Plain-text document sources:
::::::::::
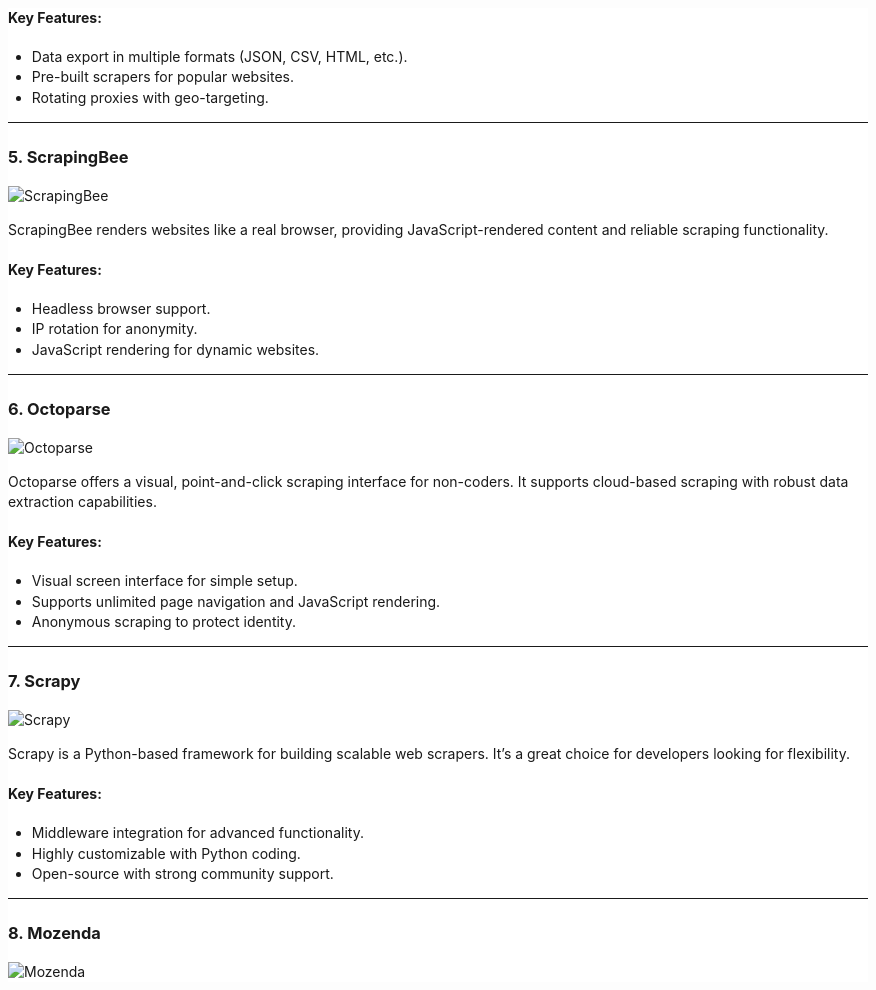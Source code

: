 #### Key Features:
- Data export in multiple formats (JSON, CSV, HTML, etc.).
- Pre-built scrapers for popular websites.
- Rotating proxies with geo-targeting.

---

### 5. ScrapingBee

![ScrapingBee](https://blogovanie.com/wp-content/uploads/2024/02/1707976591_962_11-najlepsich-nastrojov-Cloud-Web-Scraper-amp-Sluzby-v-roku.png)

ScrapingBee renders websites like a real browser, providing JavaScript-rendered content and reliable scraping functionality.

#### Key Features:
- Headless browser support.
- IP rotation for anonymity.
- JavaScript rendering for dynamic websites.

---

### 6. Octoparse

![Octoparse](https://blogovanie.com/wp-content/uploads/2024/02/1707976591_777_11-najlepsich-nastrojov-Cloud-Web-Scraper-amp-Sluzby-v-roku.png)

Octoparse offers a visual, point-and-click scraping interface for non-coders. It supports cloud-based scraping with robust data extraction capabilities.

#### Key Features:
- Visual screen interface for simple setup.
- Supports unlimited page navigation and JavaScript rendering.
- Anonymous scraping to protect identity.

---

### 7. Scrapy

![Scrapy](https://blogovanie.com/wp-content/uploads/2024/02/1707976591_124_11-najlepsich-nastrojov-Cloud-Web-Scraper-amp-Sluzby-v-roku.png)

Scrapy is a Python-based framework for building scalable web scrapers. It’s a great choice for developers looking for flexibility.

#### Key Features:
- Middleware integration for advanced functionality.
- Highly customizable with Python coding.
- Open-source with strong community support.

---

### 8. Mozenda

![Mozenda](https://blogovanie.com/wp-content/uploads/2024/02/1707976591_90_11-najlepsich-nastrojov-Cloud-Web-Scraper-amp-Sluzby-v-roku.png)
::::::::::
◆ What you will do ◆
Please reproduce, word for word, every line from the first line of the records above through the line containing "### 7. Scrapy", and leave out the pictures.

◆ Exercise solution ◆
Source code

: #### Key Features:
- Data export in multiple formats (JSON, CSV, HTML, etc.).
- Pre-built scrapers for popular websites.
- Rotating proxies with geo-targeting.

---

### 5. ScrapingBee

![ScrapingBee](https://blogovanie.com/wp-content/uploads/2024/02/1707976591_962_11-najlepsich-nastrojov-Cloud-Web-Scraper-amp-Sluzby-v-roku.png)

ScrapingBee renders websites like a real browser, providing JavaScript-rendered content and reliable scraping functionality.

#### Key Features:
- Headless browser support.
- IP rotation for anonymity.
- JavaScript rendering for dynamic websites.

---

### 6. Octoparse

![Octoparse](https://blogovanie.com/wp-content/uploads/2024/02/1707976591_777_11-najlepsich-nastrojov-Cloud-Web-Scraper-amp-Sluzby-v-roku.png)

Octoparse offers a visual, point-and-click scraping interface for non-coders. It supports cloud-based scraping with robust data extraction capabilities.

#### Key Features:
- Visual screen interface for simple setup.
- Supports unlimited page navigation and JavaScript rendering.
- Anonymous scraping to protect identity.

---

### 7. Scrapy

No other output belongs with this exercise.